__TASK BRIEF__
Output only the lines below that start at the line containing "with each action" and end at the line containing "or to prevent collisions with Robot~1.", with both ends kept.

[Document images with source code]
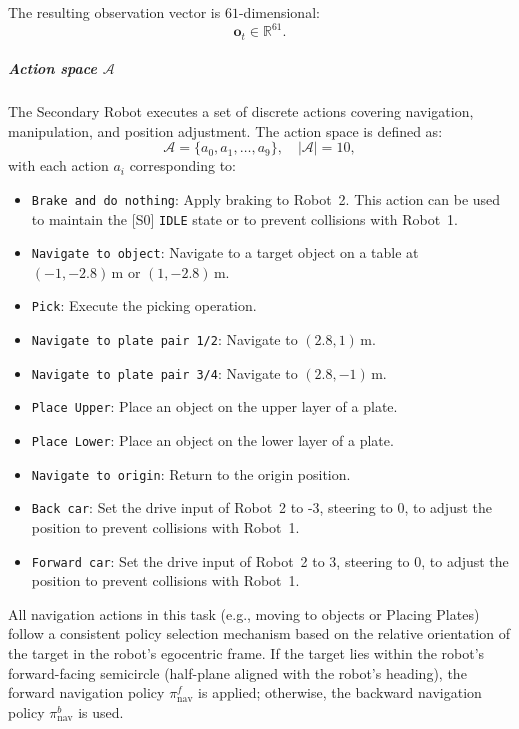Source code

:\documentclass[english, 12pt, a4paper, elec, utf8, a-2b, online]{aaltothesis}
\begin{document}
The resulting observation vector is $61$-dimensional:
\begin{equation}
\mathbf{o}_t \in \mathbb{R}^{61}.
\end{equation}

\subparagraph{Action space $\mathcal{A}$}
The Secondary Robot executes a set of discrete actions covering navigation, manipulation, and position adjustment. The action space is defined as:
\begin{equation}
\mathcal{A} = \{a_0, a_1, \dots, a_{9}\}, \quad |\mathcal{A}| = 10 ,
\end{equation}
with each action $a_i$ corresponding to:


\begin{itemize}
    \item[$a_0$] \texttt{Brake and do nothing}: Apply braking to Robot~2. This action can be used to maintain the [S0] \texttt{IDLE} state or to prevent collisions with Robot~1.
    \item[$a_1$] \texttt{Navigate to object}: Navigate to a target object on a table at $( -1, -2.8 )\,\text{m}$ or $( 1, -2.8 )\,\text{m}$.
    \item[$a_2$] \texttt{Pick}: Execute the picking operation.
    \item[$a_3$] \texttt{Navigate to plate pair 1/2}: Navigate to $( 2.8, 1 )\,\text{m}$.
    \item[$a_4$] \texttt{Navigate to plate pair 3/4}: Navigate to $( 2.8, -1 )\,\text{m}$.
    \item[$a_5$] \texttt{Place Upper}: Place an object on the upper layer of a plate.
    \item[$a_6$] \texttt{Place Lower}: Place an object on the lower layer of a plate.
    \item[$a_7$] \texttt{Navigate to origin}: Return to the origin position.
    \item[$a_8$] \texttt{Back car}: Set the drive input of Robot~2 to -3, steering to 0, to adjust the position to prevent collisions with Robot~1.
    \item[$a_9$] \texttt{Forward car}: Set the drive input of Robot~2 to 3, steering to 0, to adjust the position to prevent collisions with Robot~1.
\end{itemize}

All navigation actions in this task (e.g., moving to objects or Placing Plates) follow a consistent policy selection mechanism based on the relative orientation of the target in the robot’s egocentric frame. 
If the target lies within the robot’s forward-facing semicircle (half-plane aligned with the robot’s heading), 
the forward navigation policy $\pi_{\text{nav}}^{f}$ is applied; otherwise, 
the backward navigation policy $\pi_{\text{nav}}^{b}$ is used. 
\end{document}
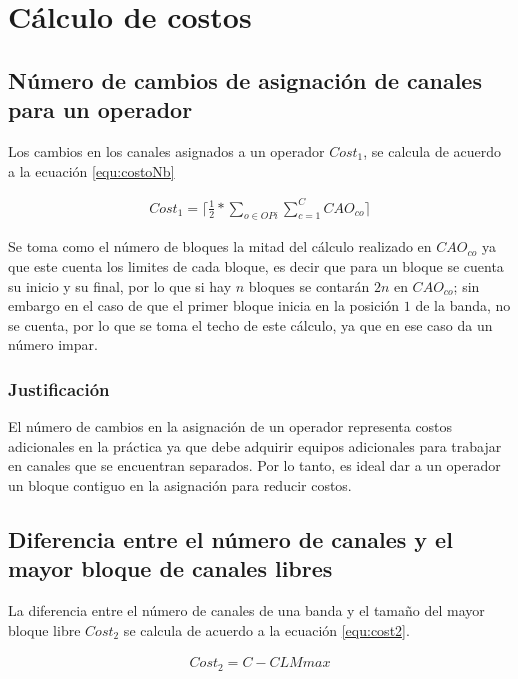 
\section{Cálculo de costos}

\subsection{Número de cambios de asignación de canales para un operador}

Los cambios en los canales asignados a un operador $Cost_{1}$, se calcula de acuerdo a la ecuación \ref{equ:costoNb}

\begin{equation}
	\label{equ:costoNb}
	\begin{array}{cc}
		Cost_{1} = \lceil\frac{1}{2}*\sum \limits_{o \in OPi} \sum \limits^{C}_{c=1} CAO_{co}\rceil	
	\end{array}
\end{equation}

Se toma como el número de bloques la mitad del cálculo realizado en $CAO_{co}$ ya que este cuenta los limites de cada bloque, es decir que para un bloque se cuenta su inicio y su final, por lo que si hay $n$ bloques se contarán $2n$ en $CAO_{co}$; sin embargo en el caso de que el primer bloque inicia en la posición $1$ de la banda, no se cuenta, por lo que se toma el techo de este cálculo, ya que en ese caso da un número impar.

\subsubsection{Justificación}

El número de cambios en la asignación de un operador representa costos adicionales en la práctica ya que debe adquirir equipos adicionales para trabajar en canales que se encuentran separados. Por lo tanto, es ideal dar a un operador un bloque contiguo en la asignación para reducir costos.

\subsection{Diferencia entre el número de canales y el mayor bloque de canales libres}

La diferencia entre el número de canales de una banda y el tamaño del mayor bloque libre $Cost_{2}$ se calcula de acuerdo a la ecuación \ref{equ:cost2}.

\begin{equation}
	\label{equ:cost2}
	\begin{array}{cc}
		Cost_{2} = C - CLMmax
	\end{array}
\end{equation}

__RESPONSE__
with each action $a_i$ corresponding to:


\begin{itemize}
    \item[$a_0$] \texttt{Brake and do nothing}: Apply braking to Robot~2. This action can be used to maintain the [S0] \texttt{IDLE} state or to prevent collisions with Robot~1.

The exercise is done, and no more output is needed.